Jazz pianist, three-time Grammy winner, and NEA Jazz Master Ramsey Lewis, who successfully crossed over from the Jazz charts to the Pop charts, most notably with his smash hit “The In Crowd,” died peacefully at his home in Chicago on the morning of September 12. He was 87.

Lewis debuted his famed trio with bassist Eldee Young (1936-2007) and drummer Redd Holt (b. 1932) on the 1956 album Ramsey Lewis and His Gentlemen of Jazz, on the Chess label. Three years later, Lewis was invited to perform with the trio at Birdland in New York.
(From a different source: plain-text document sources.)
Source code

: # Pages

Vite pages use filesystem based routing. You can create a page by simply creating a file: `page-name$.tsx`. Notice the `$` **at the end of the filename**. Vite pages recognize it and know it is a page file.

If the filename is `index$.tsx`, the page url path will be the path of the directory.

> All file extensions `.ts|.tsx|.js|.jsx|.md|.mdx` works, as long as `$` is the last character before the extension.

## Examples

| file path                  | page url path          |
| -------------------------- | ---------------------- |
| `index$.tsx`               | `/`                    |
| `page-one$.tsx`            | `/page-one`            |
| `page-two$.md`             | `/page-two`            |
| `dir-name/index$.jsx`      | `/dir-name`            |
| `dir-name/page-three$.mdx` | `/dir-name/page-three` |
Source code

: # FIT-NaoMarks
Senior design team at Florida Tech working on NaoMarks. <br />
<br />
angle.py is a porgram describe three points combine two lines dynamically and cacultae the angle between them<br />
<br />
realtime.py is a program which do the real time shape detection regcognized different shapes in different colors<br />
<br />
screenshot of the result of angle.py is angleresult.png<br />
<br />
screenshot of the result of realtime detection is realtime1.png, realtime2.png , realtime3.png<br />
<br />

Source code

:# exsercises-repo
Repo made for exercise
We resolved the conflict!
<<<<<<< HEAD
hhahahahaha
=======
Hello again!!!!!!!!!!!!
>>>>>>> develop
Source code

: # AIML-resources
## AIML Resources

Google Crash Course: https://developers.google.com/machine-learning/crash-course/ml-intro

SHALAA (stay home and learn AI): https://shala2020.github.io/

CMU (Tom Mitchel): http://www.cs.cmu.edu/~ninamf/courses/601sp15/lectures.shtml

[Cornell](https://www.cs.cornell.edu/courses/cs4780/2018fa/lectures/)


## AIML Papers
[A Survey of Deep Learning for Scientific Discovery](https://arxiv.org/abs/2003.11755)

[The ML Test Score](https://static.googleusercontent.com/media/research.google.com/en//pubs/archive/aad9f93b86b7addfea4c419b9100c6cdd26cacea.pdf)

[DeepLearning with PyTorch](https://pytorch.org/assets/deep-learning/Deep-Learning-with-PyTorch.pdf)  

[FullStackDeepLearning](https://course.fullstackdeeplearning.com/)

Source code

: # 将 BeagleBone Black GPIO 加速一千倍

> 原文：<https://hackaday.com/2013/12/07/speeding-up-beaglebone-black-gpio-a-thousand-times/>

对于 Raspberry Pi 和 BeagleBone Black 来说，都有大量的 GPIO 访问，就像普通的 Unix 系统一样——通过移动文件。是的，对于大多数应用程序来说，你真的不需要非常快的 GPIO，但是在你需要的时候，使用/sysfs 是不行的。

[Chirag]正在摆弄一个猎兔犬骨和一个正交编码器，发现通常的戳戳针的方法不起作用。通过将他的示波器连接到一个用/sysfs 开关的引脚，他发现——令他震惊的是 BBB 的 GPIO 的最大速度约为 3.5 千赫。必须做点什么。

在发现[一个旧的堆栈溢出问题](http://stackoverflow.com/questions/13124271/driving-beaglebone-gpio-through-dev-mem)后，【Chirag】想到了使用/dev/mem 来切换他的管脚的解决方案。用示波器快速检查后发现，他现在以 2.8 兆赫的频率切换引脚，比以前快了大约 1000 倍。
Their three-week gig led to performances at the Newport Jazz Festival and the Village Vanguard, and recordings with Max Roach, Clark Terry, and Sonny Stitt.

Lewis broke through in a big way in 1965 with the trend-setting early crossover smash, “The In Crowd.” The elegantly funky, Grammy-winning song (written by Dobie Gray) was followed by two more chart-toppers, “Hang on Sloopy” and “Wade in the Water.” After Young and Holt left to form their own group, Lewis continued in the trio format with bassist Cleveland Eaton (1939-2020) and future Earth, Wind & Fire eminence Maurice White (1941-2016) on drums. He subsequently experimented on electronic keyboards in more expansive settings. A further hit, Sun Goddess (1974) – with much of Earth, Wind & Fire – later ensued.
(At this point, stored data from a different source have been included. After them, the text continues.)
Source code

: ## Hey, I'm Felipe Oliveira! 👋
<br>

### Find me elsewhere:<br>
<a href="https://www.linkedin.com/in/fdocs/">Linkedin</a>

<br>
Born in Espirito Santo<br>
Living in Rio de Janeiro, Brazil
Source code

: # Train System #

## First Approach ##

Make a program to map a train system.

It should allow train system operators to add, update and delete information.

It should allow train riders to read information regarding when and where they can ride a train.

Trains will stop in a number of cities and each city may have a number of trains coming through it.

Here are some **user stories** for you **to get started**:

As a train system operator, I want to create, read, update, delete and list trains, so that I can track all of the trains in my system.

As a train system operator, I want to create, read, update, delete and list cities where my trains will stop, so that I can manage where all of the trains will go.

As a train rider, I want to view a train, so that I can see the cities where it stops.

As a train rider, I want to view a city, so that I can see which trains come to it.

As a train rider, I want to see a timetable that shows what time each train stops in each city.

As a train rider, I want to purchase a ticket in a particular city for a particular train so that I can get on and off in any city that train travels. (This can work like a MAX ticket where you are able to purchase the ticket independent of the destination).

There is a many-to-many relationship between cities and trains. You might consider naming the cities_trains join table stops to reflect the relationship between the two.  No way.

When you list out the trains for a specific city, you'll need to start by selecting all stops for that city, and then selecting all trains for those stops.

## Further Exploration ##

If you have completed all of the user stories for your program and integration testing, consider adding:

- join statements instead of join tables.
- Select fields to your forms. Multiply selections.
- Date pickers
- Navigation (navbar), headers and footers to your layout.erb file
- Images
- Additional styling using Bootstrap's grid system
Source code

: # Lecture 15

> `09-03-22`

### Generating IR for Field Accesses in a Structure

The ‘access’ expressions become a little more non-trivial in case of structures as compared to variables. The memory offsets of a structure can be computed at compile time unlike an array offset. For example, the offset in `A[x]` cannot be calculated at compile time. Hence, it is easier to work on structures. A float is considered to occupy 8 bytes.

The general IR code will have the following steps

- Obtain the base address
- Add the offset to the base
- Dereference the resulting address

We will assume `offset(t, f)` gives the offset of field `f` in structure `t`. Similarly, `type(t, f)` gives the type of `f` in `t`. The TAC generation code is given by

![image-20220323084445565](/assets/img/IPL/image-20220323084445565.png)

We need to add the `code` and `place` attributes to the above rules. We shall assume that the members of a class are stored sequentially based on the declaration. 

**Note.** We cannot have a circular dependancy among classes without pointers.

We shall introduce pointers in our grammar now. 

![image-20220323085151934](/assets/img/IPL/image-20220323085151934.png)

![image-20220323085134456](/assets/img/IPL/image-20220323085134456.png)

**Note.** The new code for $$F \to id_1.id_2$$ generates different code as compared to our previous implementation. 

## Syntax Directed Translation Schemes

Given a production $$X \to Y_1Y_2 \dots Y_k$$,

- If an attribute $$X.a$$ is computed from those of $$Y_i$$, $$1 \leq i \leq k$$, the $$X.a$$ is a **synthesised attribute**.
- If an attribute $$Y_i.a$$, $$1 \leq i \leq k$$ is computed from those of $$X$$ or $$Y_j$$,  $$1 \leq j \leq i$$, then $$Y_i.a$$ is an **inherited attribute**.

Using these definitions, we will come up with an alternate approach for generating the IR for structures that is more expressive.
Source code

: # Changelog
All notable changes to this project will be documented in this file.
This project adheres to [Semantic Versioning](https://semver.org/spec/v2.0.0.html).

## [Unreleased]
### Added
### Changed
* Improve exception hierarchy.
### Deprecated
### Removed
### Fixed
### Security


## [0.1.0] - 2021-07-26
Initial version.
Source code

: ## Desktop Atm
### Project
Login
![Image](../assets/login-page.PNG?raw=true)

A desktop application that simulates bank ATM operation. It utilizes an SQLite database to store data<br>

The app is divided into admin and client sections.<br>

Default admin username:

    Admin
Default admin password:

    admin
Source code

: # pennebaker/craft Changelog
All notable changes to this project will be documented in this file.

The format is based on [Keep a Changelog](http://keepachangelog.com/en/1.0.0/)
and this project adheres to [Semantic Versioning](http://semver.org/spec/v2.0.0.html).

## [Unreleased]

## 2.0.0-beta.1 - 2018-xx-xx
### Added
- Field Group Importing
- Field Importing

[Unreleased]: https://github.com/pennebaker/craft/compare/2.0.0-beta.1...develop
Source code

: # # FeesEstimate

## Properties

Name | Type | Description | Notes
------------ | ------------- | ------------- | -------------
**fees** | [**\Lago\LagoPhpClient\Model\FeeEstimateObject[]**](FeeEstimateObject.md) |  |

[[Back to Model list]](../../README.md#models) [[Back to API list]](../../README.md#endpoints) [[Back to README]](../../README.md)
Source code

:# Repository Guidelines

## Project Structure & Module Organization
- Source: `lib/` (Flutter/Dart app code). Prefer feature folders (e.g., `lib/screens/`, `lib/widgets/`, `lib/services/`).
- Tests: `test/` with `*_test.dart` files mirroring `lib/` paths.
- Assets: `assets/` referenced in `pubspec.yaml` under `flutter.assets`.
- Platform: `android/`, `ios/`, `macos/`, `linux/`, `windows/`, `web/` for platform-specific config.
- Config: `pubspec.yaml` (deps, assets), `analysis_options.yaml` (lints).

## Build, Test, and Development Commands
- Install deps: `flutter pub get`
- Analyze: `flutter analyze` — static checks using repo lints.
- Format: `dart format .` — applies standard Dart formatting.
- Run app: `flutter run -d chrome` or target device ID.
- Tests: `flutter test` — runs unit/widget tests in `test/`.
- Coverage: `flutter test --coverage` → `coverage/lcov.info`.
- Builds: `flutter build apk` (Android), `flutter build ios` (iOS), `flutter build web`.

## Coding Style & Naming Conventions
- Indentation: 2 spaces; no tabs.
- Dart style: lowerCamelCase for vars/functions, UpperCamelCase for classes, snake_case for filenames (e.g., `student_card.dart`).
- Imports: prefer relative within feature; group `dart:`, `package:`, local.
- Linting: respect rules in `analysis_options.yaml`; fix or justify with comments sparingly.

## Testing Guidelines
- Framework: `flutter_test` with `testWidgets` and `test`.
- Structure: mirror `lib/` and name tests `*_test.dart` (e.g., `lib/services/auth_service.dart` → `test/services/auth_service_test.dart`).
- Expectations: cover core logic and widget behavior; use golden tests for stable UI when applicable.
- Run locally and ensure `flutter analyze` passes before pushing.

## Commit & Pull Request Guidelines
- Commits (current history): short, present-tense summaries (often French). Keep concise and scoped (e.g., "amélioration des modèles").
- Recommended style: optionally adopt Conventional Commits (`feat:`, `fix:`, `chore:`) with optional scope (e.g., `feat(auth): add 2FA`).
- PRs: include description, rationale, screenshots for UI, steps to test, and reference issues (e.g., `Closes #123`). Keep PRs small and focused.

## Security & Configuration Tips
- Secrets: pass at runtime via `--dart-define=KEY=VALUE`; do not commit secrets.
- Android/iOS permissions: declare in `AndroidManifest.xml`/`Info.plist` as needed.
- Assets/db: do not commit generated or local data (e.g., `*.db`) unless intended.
My first exposure to Ramsey Lewis came at age 18 with the pianist’s wonderful 1980 Columbia album Routes. The record is a sheer joy. Four decades on, I still feel the same way. The album splits production duties among New Orleans legend Allen Toussaint (who I only knew at the time as the man behind “Lady Marmalade”) and Earth, Wind and Fire co-founder Larry Dunn – a significance I didn’t know anything about at the time. The result makes me happy every time I hear it.

My next notable experience with Mr. Lewis was the title track to his 1983 album Les Fleurs. I had no idea then that this ethereal Charles Stepney (1931-76) composition (originally, and correctly, “Les Fleur”) originated on a 1968 album the composer arranged for Lewis. But it was this one song that I so appreciated hearing Ramsey Lewis perform live at Hartwood Acres, here in Pittsburgh shortly thereafter.
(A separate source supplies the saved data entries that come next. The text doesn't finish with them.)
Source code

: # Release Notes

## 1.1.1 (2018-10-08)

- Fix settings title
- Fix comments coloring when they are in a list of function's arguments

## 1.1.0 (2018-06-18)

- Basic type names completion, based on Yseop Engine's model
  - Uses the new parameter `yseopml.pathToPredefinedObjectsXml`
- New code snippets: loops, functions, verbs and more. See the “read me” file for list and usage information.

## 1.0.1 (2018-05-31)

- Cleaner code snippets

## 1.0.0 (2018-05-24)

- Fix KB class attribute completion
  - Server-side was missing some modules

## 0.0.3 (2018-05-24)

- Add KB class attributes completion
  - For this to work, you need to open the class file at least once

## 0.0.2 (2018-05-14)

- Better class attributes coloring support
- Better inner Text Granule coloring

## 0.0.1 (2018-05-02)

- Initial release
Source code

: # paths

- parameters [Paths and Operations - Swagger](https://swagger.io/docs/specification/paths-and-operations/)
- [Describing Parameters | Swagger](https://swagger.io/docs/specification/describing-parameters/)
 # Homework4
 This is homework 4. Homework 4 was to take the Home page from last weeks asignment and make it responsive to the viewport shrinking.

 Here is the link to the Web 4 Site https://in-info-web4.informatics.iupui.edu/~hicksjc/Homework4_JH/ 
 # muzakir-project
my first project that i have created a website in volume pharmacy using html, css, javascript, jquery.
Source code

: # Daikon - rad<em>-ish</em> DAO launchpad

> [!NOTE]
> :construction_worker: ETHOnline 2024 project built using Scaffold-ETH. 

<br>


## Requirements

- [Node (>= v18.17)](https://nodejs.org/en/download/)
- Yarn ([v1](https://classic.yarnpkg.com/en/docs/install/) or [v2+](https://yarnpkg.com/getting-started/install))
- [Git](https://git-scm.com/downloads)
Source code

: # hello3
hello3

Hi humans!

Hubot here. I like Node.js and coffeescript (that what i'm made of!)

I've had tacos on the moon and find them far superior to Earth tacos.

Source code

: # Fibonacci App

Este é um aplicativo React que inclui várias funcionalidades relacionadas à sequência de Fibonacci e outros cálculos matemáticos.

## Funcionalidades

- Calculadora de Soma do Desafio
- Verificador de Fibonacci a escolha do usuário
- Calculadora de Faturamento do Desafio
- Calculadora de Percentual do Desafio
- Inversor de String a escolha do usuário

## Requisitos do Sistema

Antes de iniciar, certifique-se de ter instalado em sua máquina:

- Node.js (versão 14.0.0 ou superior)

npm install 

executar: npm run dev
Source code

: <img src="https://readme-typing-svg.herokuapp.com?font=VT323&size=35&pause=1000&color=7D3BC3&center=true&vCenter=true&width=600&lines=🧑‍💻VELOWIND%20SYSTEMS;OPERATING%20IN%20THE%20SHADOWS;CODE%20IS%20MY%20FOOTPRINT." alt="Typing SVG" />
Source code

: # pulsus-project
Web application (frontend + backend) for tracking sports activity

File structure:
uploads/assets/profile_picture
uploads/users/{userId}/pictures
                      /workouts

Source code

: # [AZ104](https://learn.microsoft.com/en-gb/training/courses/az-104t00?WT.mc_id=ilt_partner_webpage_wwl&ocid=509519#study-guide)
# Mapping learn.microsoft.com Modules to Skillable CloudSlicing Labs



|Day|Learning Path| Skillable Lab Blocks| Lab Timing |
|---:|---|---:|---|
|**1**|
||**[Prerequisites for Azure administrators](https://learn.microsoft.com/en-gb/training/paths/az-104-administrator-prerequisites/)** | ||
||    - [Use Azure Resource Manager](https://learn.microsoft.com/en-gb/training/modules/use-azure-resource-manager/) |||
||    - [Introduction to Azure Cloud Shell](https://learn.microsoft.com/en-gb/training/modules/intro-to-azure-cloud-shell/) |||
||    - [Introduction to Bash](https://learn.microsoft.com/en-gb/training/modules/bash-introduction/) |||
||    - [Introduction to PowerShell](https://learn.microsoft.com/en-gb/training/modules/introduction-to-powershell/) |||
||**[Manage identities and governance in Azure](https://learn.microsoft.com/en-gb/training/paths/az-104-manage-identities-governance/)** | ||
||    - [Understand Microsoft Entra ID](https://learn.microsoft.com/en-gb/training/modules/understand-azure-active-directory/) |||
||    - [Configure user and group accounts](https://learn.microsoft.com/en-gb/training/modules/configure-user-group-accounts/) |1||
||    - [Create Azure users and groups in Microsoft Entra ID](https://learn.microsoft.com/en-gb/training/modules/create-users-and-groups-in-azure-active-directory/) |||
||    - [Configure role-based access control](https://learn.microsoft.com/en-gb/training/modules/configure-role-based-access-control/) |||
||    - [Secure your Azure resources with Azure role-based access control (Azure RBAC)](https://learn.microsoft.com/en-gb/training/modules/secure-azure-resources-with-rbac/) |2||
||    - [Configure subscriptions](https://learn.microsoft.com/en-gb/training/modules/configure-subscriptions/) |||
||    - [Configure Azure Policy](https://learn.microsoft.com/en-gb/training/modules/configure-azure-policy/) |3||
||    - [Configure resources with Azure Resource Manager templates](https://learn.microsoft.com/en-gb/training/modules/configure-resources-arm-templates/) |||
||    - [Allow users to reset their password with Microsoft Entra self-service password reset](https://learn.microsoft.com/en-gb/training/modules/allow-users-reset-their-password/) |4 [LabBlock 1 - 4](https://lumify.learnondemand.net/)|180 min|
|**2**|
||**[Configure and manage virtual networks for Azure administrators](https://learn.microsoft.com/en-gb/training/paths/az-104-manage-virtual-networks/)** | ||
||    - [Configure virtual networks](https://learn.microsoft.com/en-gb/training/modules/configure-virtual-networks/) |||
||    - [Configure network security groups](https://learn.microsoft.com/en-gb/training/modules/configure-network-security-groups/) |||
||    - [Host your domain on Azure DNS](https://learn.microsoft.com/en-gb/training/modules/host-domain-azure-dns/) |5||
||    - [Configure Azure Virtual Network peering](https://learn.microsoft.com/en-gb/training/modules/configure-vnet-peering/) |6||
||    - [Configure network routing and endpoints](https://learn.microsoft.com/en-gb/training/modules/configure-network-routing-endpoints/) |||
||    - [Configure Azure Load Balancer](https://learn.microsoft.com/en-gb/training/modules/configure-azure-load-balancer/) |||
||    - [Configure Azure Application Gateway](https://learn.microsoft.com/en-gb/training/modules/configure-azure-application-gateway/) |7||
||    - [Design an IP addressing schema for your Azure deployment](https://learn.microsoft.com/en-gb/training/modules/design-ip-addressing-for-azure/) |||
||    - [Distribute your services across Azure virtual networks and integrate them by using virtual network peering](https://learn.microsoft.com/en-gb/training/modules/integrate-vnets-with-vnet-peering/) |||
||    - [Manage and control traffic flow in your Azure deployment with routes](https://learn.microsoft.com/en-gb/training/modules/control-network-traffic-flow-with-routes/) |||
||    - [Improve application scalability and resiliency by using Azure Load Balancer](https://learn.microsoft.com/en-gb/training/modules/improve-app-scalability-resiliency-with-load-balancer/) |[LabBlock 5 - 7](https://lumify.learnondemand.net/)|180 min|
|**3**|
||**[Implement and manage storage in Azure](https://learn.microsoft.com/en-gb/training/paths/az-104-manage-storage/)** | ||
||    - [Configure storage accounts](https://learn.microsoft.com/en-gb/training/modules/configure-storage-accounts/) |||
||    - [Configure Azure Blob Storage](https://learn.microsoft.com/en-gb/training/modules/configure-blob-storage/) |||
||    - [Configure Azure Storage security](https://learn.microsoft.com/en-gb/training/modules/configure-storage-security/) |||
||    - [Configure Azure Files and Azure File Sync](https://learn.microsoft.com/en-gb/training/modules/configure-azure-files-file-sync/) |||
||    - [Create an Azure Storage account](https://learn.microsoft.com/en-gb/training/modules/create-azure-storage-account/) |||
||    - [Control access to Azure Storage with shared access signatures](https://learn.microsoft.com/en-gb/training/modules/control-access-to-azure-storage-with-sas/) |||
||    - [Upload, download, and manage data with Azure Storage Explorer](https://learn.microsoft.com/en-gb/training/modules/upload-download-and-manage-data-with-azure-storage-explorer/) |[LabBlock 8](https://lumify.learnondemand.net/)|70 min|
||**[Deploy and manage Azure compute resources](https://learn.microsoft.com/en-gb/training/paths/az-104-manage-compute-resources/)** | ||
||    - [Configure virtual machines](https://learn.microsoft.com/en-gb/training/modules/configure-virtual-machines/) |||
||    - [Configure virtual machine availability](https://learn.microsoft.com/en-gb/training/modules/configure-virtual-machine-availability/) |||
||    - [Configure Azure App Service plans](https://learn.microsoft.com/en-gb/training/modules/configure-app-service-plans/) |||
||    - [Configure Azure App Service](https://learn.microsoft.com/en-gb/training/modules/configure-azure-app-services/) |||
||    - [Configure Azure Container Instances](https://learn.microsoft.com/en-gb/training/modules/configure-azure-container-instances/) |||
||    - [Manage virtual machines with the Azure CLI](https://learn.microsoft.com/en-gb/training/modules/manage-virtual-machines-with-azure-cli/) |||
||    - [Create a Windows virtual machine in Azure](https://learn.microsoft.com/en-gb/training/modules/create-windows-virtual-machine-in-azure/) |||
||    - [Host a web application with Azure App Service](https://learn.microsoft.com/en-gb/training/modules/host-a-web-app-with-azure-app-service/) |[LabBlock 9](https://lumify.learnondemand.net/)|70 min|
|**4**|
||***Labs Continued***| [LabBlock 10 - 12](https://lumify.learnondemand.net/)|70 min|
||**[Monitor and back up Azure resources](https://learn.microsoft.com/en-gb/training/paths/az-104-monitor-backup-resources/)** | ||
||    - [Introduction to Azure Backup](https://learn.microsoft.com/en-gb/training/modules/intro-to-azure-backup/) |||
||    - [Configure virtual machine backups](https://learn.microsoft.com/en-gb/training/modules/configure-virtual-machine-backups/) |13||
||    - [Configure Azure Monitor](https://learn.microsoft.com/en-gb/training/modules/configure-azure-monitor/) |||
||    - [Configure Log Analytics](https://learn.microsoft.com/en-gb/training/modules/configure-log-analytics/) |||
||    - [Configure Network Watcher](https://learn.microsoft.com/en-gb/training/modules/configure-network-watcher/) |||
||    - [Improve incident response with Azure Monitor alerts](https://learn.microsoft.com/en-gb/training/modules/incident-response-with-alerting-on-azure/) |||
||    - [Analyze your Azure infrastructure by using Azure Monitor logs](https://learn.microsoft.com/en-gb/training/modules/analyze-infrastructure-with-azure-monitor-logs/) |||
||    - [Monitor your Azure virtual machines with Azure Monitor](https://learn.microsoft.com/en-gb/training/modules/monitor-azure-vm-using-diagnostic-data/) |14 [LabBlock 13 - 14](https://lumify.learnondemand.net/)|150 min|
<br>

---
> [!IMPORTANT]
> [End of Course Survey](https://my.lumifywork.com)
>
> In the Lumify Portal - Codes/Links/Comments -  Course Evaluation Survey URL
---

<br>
Later, I picked up on the first non-trio Ramsey Lewis album, the positively brilliant Wade in the Water. This one album has lifted me out of more than one funk. There are so many amazing performances here – “Ain’t That Peculiar,” “Message to Michael” and the title track all spring immediately to mind – the world seemed to be Lewis’s for the taking.

Wade in the Water is the album that also introduced me to the brilliance of arranger Richard Evans (1932-2014), who would shortly launch his own exceptional and exceptionally under-rated Soulful Strings.

Eventually I would discover the terrific Goin’ Latin (1967), Up Pops Ramsey Lewis (1967), Maiden Voyage (1968), the absolutely seminal Sun Goddess (1972) – and so many others.

Ramsey Lewis took paths I didn’t always follow, like his recordings on GRP and Narada or his all-star smooth-jazz super-group Urban Knights – as well as reunions with his original trio, gospel recordings – even one or two returns to amplification. But this is a musician who stayed true to the joy, the soul and the love of music throughout an amazing seven decades of performing, recording and podcasting.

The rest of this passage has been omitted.